Isabella Rosa Giacomelli (Fine Art in Education, Breitner Academy) graduated with her thesis titled "De (on)bevangen leerruimte." The study is centered around social (un)safety, aiming to elucidate influential factors within art education. It particularly focuses on the uncertainties faced by beginning art teachers in providing both a creatively secure and challenging learning environment.

Isabella reflects: "A safe learning environment often appears intangible, a sentiment experienced in professional practice that cannot be exclusively articulated in words. Why is there a significant disparity between the aspiration for a secure working and learning environment in arts education and the everyday realities of practice?"

Drawing insights from the media landscape and professional literature, the thesis addresses the issue of social insecurity within art education from diverse perspectives. Isabella conducted various interviews and surveys with art teachers, utilizing these insights as foundational elements for the design of an arts education research instrument. The model serves as a bridge, translating theoretical concepts into the practical realm of art teaching.

De (on)bevangen leerruimte

"The integration of her background as a designer with the execution of the research brings her work closest to art-based research, transcending traditional domain boundaries."

Recommendations

Gina Sanches, lecturer didactics and research supervisor Breitner Academy: "Isabella has shaped a very relevant design research for her graduation. ‘De (on)bevangen leerruimte' responds to the need for a socially safe environment and at the same time the space to create. It does so in an artistic and experimental, but highly effective way.

Based on her own experience, extensive literature research and field exploration, Isabella has designed a teachers' manual that makes room for social safety and offers space for creation. She very artistically designed a visualisation of the relationship between these areas. The visualisation is effective and offers insight for both the student and the teacher."

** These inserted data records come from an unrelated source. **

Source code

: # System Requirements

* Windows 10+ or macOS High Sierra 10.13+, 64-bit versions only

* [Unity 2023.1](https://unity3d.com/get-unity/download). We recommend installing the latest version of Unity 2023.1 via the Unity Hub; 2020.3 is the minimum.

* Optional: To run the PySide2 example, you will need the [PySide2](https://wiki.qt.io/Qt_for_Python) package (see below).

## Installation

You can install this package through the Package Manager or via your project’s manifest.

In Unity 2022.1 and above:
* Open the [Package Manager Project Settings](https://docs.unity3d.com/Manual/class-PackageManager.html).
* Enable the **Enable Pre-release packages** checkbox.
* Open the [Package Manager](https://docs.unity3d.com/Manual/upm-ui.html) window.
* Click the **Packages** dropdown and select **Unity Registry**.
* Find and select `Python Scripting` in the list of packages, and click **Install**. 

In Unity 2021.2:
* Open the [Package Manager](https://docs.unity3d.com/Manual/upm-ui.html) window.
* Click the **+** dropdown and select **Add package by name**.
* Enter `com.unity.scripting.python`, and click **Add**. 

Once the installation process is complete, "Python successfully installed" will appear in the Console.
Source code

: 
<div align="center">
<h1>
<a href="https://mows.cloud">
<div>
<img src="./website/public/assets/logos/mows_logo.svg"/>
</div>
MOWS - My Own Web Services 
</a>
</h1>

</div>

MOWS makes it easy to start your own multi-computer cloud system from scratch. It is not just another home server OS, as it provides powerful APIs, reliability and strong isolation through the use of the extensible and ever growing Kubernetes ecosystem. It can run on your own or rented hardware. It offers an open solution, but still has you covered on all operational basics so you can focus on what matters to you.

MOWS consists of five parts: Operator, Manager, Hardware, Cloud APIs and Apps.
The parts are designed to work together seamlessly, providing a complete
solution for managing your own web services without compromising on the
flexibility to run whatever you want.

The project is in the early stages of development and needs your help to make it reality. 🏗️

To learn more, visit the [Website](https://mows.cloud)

From the jury report of the ZOEK!prize, Marike Hoekstra, researcher, lecturer and visual artist and Krien Clevis, visual artist/curator/researcher: "Isabella's research takes a close look at the current topic of social safety. According to the researcher, the critical eye that was also directed at art education in response to #metoo has implications for all levels of art education. The research is strongly fuelled by her role as an expert by experience (initially as a student in The Hague and subsequently as a student of the Breitner Academy and teacher of secondary art education) and (therefore) connects to current issues about unsafe situations in art education. 

Her fascination and personal involvement speak both from the choice of subject and from the idiosyncratic way she approached the research from different perspectives. Of particular note is her highly methodical approach to using media knowledge about #metoo as a basis for scientific educational theory, and then translating it into a more 'experimental' assignment."